- _What the task requires_
All records should be written out again exactly.
___ Data
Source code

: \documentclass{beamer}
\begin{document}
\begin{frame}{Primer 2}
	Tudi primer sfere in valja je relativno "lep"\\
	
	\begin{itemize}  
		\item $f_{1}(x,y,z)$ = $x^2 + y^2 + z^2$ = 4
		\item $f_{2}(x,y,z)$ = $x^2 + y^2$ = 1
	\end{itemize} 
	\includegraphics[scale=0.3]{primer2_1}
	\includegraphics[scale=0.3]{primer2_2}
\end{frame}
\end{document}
______
- _Worked solution_
Source code

: \documentclass{beamer}
\begin{document}
\begin{frame}{Primer 2}
	Tudi primer sfere in valja je relativno "lep"\\
	
	\begin{itemize}  
		\item $f_{1}(x,y,z)$ = $x^2 + y^2 + z^2$ = 4
		\item $f_{2}(x,y,z)$ = $x^2 + y^2$ = 1
	\end{itemize} 
	\includegraphics[scale=0.3]{primer2_1}
	\includegraphics[scale=0.3]{primer2_2}
\end{frame}
\end{document}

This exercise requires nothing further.